- Input data:
=== Section Start ===

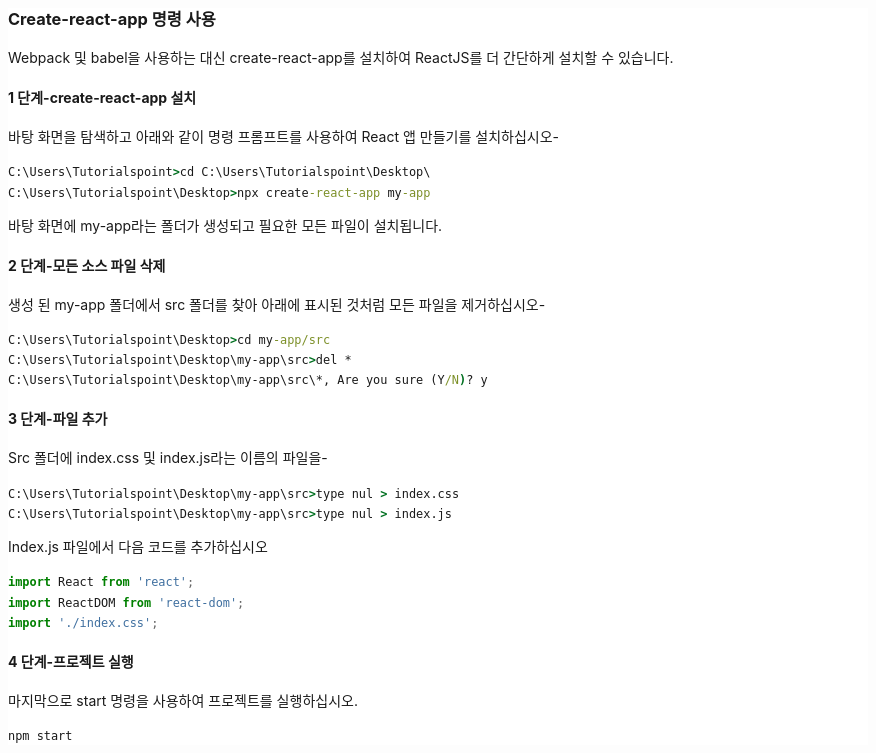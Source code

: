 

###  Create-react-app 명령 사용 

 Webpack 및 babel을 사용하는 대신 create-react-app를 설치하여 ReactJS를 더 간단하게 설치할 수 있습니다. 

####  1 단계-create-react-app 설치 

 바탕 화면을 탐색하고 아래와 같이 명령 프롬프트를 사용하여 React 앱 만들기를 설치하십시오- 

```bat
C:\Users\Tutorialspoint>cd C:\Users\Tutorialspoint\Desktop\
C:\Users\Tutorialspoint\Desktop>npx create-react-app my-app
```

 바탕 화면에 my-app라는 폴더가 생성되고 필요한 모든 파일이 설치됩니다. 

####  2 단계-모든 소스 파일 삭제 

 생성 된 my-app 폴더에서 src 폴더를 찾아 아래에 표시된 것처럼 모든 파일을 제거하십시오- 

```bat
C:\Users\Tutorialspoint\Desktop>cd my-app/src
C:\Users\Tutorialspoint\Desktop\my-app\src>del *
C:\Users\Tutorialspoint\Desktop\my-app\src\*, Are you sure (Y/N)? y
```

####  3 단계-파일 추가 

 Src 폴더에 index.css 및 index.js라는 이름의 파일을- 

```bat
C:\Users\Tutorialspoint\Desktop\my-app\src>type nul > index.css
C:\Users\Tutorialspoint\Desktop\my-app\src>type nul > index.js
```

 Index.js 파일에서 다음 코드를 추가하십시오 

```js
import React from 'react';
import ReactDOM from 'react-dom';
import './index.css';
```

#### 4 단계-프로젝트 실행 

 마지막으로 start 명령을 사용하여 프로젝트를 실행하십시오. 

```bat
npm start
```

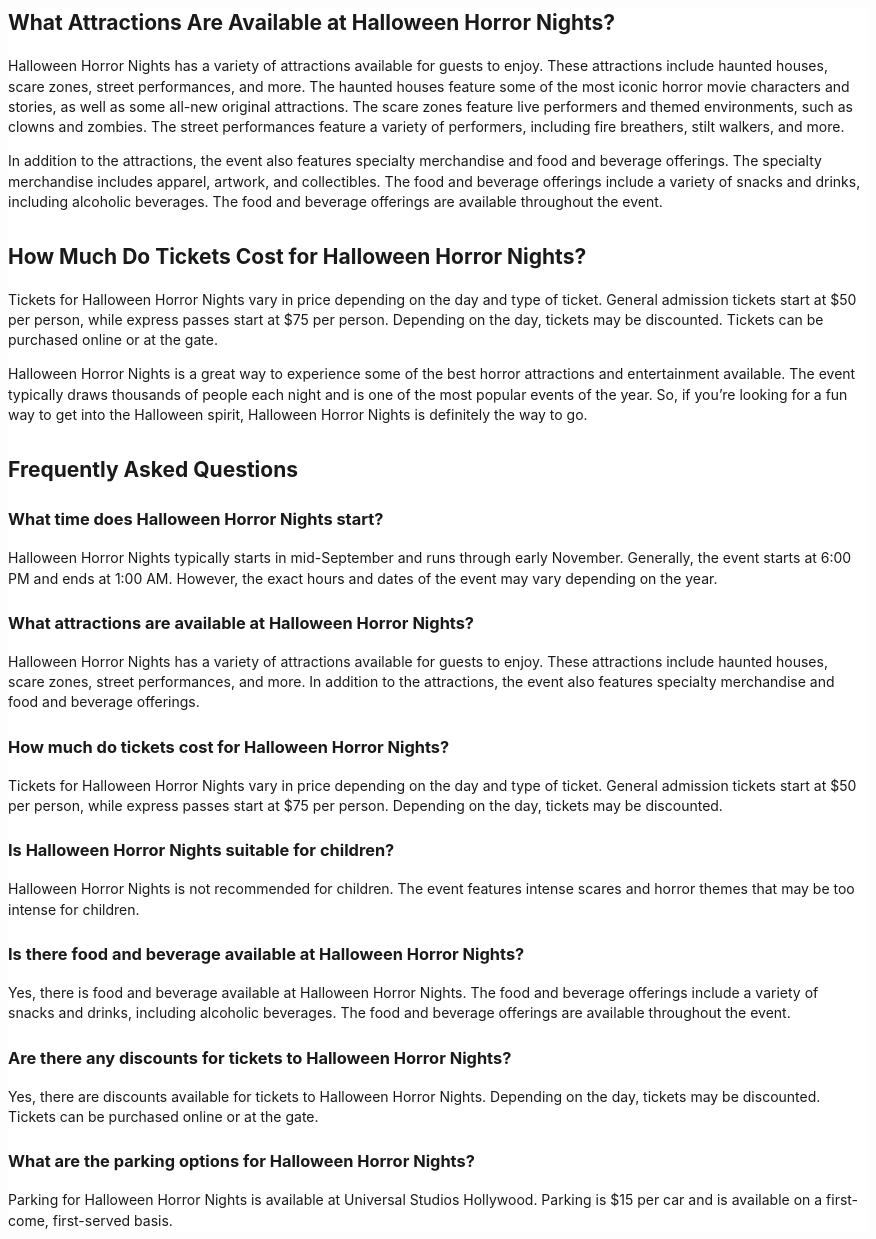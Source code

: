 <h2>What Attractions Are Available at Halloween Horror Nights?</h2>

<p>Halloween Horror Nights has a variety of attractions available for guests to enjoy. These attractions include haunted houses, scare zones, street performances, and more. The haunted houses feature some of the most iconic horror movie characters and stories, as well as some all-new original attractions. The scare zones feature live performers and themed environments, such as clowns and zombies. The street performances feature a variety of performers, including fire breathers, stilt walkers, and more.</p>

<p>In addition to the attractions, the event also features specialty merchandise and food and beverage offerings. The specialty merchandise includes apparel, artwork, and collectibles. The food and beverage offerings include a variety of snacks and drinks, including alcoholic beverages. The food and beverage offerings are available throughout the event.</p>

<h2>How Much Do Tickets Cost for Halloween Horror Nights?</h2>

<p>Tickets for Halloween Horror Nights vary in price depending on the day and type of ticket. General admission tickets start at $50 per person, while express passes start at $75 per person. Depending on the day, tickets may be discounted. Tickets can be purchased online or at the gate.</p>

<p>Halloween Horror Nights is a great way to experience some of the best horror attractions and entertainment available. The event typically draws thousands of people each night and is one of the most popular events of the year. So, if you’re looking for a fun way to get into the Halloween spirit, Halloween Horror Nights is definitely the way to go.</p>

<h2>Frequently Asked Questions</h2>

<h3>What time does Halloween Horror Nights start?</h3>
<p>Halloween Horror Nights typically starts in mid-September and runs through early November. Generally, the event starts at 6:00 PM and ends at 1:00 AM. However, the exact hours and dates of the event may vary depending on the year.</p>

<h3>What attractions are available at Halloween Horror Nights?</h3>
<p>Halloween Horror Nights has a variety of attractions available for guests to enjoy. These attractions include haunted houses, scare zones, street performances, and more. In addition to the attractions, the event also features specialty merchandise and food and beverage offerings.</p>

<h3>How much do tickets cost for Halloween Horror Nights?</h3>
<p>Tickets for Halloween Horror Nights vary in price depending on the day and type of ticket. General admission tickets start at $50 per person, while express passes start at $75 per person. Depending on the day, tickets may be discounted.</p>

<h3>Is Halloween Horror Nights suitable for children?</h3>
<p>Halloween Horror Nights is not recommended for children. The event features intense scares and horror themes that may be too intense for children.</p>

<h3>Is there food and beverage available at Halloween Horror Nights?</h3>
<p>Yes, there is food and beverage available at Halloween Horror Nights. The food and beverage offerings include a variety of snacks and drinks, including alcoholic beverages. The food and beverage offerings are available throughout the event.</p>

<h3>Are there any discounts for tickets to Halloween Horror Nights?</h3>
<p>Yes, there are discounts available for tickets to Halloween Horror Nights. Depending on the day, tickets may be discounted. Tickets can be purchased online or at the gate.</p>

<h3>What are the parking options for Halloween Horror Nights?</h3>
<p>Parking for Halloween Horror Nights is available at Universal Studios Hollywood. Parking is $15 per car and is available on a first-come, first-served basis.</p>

=== Section End ===

- Exercise brief: Lines from the one that contains "<h3>Are there any" through the final line of the entries must be duplicated exactly, and no other lines.

- Solution to this exercise:
<h3>Are there any discounts for tickets to Halloween Horror Nights?</h3>
<p>Yes, there are discounts available for tickets to Halloween Horror Nights. Depending on the day, tickets may be discounted. Tickets can be purchased online or at the gate.</p>

<h3>What are the parking options for Halloween Horror Nights?</h3>
<p>Parking for Halloween Horror Nights is available at Universal Studios Hollywood. Parking is $15 per car and is available on a first-come, first-served basis.</p>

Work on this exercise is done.